INSTRUCTIONS FOR THE TASK. If a line in the entries below includes "même", pick it out and copy it.

=== Begin Enclosure ===

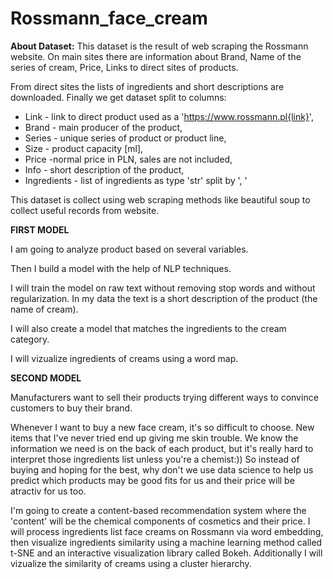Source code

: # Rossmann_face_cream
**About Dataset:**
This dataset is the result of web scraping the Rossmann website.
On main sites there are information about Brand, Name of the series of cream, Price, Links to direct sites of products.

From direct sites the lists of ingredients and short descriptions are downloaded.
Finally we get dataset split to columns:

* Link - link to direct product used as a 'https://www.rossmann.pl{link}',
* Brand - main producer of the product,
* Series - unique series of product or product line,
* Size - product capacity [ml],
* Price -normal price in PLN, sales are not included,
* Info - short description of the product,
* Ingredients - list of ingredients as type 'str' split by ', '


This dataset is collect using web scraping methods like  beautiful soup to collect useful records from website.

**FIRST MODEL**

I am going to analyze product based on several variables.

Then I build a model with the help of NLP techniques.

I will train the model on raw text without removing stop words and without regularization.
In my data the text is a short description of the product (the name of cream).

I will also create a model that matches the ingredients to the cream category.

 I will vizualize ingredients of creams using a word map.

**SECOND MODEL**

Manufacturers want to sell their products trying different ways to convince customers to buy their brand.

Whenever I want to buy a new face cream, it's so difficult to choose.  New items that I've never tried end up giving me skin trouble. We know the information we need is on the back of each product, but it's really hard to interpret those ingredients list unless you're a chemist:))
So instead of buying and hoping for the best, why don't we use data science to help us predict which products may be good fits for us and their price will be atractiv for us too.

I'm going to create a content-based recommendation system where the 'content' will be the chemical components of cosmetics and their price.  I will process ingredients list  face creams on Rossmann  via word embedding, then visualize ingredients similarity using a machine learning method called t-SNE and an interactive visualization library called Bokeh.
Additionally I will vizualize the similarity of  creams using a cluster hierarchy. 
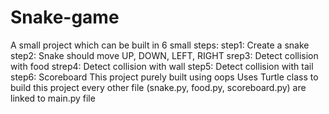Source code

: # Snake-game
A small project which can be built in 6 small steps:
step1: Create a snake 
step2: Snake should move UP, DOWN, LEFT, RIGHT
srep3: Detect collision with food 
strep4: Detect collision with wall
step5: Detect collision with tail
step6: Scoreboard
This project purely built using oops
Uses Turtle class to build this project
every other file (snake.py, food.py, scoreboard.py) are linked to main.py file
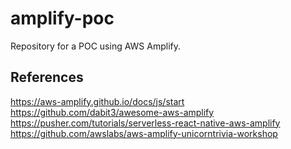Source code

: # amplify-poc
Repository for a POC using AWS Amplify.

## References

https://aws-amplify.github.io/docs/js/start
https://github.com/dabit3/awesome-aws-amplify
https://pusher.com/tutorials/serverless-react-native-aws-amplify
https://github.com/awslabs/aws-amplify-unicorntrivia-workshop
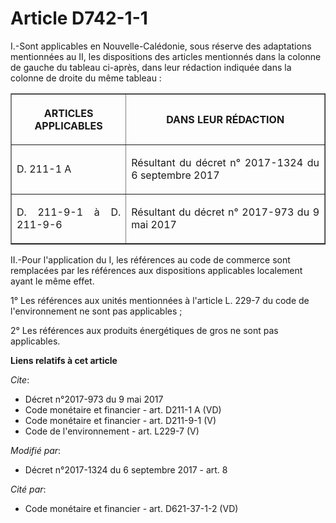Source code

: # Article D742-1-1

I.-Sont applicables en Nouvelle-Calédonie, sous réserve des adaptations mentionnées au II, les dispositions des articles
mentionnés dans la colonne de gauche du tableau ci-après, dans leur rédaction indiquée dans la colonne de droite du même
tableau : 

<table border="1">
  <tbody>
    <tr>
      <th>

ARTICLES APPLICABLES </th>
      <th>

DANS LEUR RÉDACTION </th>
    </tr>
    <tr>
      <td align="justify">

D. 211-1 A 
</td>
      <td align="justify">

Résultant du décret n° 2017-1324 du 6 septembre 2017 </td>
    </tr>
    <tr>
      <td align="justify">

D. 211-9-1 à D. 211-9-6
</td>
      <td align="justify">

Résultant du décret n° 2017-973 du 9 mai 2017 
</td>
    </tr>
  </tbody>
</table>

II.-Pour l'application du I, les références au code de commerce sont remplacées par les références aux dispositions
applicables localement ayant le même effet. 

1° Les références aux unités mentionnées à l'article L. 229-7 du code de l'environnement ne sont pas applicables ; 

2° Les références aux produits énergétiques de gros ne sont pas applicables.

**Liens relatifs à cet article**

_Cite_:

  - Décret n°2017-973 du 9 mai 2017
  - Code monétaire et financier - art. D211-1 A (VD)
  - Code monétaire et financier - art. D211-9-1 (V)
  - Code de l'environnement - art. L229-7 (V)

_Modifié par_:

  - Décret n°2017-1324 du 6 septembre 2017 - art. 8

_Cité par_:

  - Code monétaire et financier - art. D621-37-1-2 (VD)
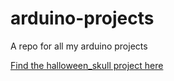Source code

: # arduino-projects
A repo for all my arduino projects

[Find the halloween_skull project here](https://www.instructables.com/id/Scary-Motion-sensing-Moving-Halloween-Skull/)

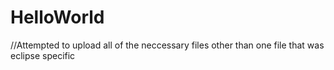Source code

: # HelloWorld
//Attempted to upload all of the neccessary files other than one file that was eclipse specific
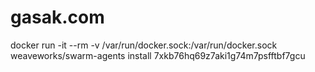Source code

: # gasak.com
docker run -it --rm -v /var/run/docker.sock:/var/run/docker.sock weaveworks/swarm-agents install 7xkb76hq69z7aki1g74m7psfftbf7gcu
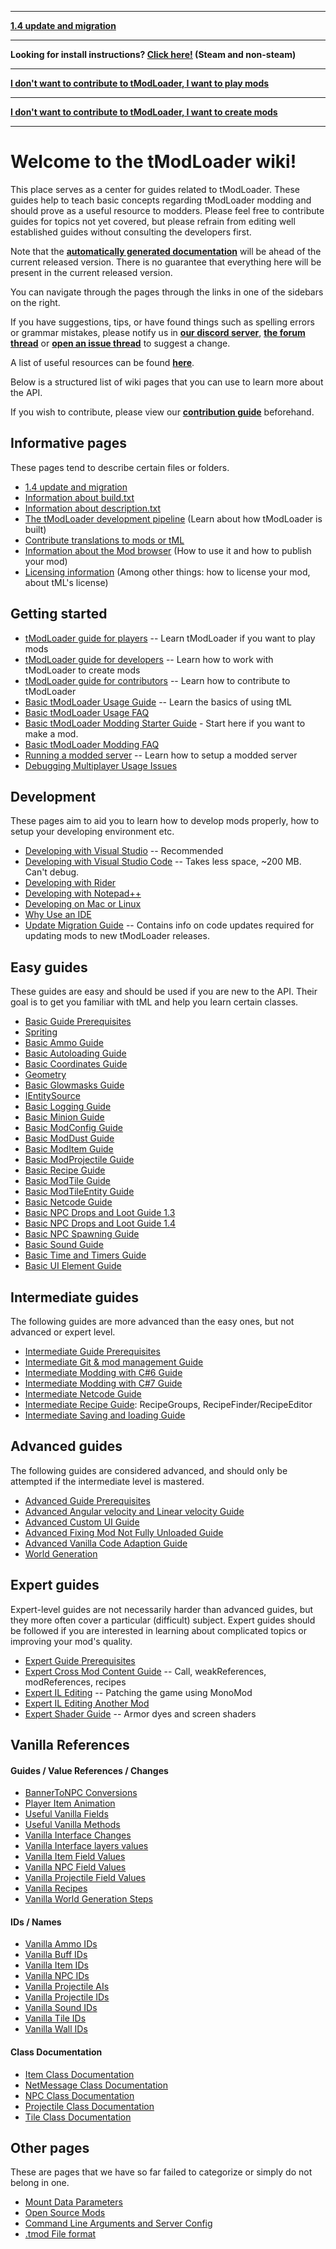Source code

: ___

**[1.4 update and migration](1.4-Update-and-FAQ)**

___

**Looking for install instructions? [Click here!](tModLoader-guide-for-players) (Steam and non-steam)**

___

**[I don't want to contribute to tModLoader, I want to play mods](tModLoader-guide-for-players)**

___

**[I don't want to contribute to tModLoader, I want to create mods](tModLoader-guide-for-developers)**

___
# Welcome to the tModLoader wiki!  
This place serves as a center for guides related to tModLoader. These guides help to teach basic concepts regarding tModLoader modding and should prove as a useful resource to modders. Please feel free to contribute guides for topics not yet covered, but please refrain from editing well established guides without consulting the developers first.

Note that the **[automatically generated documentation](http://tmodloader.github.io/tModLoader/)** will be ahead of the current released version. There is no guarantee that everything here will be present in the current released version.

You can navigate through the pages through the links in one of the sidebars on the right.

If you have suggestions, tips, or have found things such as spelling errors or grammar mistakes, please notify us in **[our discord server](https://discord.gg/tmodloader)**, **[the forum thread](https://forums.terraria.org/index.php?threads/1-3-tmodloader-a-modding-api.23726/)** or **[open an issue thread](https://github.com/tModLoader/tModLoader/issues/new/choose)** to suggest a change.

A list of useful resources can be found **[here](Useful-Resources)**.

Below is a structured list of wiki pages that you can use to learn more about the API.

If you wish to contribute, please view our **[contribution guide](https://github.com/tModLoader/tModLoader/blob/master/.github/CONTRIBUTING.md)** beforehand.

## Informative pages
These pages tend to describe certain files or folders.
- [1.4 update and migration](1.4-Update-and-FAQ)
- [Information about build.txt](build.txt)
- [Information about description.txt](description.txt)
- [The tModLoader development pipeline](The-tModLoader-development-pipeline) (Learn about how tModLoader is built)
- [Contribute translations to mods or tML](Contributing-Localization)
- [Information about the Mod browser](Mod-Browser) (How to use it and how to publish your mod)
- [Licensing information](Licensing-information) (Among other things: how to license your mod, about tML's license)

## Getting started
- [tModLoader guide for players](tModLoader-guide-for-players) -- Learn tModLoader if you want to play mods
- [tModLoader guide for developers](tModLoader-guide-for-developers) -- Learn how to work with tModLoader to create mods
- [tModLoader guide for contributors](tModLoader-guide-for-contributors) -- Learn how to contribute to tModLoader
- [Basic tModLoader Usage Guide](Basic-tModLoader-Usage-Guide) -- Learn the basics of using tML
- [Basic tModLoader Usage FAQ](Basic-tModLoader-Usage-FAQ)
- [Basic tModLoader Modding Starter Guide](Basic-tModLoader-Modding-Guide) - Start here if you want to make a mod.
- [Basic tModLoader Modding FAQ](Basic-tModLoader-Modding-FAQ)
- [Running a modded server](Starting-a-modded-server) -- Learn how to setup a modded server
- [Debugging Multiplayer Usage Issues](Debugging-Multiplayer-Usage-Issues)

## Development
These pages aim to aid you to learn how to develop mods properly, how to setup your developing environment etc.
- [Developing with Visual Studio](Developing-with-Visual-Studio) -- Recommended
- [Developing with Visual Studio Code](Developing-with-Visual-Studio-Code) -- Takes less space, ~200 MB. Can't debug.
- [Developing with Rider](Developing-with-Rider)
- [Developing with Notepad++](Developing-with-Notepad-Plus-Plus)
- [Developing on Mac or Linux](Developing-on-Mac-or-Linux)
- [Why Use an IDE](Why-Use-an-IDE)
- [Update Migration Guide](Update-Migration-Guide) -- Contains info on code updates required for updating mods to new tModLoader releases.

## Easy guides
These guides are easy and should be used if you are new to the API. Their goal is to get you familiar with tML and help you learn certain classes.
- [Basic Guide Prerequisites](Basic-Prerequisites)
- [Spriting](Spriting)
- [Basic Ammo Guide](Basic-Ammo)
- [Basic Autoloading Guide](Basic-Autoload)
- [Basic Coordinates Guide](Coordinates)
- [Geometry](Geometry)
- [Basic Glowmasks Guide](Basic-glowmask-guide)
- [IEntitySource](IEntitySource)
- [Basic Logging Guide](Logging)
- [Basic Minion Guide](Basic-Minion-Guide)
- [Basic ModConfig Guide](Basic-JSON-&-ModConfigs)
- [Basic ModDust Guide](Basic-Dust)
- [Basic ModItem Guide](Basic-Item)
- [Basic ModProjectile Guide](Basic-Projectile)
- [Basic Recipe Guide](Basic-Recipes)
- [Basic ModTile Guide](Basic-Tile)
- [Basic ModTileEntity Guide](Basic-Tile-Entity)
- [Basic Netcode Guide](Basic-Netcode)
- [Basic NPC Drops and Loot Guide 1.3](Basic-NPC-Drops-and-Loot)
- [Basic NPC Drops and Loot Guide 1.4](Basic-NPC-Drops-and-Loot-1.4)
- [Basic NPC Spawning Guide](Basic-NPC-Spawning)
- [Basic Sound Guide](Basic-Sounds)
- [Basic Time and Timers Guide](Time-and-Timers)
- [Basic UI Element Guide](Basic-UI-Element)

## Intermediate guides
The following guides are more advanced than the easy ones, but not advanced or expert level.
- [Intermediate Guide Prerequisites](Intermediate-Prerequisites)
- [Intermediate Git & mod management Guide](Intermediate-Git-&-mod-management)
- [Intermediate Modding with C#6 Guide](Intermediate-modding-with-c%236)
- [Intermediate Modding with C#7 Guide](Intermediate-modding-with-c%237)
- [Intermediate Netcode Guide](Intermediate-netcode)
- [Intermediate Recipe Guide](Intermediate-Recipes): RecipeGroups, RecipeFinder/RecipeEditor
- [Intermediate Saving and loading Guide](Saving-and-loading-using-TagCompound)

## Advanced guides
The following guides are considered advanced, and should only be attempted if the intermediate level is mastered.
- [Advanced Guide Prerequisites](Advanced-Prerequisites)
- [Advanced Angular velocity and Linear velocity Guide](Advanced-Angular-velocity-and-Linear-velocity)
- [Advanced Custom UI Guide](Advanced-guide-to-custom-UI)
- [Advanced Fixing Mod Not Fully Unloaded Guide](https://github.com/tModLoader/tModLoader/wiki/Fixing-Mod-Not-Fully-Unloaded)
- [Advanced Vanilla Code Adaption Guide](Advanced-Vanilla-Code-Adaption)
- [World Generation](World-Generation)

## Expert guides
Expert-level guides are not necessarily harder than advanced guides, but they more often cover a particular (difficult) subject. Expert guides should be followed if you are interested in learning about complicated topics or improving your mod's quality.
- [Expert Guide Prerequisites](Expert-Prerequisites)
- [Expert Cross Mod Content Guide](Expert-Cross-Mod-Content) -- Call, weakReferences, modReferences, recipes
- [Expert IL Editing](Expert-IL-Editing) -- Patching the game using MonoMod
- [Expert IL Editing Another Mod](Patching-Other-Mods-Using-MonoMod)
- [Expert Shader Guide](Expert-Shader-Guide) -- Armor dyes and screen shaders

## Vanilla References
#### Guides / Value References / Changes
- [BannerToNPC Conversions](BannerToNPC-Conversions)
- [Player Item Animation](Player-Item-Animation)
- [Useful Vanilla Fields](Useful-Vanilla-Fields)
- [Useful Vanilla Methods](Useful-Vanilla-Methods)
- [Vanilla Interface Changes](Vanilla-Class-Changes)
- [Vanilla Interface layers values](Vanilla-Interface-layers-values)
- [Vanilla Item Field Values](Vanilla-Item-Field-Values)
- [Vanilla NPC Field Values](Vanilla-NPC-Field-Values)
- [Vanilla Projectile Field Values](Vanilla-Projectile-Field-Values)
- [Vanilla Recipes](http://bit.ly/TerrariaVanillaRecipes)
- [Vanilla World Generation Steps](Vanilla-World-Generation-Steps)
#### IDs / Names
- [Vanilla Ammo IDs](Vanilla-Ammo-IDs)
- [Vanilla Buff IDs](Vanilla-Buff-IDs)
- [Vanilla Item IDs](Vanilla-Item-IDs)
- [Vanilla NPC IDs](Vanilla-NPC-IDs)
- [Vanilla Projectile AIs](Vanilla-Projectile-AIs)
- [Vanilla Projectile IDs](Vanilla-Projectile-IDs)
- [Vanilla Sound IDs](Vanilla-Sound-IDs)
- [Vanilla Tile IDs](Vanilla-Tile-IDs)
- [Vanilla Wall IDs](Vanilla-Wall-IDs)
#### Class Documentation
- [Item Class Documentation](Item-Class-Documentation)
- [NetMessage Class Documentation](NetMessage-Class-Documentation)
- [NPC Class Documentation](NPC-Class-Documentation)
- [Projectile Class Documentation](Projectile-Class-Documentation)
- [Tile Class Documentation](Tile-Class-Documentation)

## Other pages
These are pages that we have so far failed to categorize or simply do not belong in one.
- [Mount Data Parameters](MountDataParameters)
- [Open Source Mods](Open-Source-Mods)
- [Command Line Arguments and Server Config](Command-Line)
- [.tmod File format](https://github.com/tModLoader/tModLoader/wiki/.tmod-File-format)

=== End Enclosure ===

EXERCISE RESULT.
mentionnés dans la colonne de gauche du tableau ci-après, dans leur rédaction indiquée dans la colonne de droite du même
applicables localement ayant le même effet. 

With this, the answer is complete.